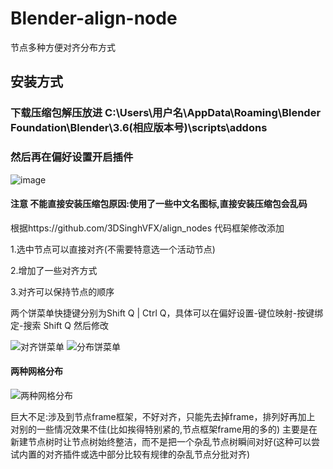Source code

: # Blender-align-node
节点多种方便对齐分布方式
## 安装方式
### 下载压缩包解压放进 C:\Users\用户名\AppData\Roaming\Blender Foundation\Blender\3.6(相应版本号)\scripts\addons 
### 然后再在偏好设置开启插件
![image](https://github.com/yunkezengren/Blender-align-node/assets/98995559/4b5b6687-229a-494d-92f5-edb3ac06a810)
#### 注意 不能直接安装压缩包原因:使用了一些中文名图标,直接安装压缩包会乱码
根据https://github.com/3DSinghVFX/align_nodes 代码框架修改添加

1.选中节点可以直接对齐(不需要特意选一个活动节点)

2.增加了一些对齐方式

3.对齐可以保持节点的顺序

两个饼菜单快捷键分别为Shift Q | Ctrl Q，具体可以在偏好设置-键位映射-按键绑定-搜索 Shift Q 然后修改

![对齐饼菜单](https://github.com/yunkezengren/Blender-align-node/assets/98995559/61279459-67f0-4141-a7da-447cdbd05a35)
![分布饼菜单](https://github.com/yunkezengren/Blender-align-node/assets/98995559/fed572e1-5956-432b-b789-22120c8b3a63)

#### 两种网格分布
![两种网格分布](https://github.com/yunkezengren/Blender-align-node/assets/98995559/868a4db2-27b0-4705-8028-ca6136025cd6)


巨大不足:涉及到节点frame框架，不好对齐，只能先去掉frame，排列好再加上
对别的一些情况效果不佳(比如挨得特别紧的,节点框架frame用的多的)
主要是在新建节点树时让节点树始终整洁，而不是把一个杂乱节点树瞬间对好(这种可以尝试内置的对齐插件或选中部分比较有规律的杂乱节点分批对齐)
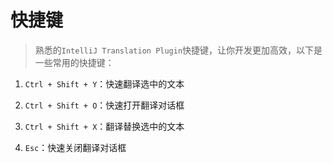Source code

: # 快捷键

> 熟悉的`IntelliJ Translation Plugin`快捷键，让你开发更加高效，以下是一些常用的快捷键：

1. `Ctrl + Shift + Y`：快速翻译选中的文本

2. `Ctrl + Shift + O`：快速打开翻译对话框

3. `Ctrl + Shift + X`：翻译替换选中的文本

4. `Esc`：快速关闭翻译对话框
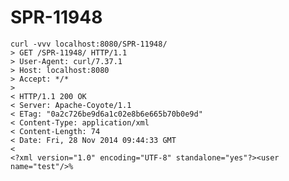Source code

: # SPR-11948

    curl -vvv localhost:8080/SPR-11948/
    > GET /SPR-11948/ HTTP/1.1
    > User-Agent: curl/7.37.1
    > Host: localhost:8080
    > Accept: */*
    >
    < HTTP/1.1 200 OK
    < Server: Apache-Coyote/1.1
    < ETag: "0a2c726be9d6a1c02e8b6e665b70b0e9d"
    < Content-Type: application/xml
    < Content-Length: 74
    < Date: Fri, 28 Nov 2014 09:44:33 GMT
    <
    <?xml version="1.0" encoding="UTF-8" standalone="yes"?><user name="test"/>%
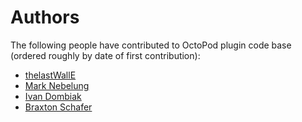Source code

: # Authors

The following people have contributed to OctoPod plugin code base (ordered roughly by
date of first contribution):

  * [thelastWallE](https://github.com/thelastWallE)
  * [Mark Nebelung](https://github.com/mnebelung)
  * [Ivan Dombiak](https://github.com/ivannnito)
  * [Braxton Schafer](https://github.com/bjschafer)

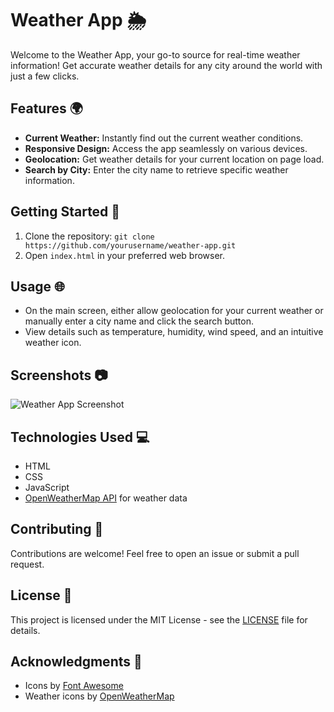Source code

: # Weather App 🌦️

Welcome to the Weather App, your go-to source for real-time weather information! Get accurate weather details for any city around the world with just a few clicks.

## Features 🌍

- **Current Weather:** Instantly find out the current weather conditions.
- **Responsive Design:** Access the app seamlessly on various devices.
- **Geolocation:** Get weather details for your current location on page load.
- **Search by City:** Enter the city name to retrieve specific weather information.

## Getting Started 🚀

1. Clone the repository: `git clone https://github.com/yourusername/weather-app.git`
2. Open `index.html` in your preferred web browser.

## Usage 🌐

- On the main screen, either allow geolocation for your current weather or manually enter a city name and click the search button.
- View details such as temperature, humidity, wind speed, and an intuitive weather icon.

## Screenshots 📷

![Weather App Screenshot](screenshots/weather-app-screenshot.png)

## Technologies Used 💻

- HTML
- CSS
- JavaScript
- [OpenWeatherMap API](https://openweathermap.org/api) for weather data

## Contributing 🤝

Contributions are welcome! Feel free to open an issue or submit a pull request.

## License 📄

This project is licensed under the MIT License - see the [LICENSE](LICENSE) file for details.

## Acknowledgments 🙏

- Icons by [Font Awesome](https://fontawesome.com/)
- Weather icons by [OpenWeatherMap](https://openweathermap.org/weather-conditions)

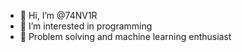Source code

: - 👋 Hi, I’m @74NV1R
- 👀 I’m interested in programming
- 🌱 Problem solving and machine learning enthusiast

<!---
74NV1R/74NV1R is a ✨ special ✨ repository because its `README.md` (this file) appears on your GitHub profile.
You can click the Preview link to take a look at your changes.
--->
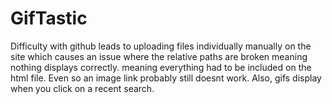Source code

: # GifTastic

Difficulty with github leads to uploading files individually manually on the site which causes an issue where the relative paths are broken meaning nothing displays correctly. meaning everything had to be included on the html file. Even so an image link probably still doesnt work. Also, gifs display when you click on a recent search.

┄┄┄┄┄┄┄┄┄┄┄┄┄┄┄┄┄┄┄┄

**EXERCISE:**
Lines containing the word "Content": say how many there are in the material, with no other text.

**EXERCISE OUTPUT:**
2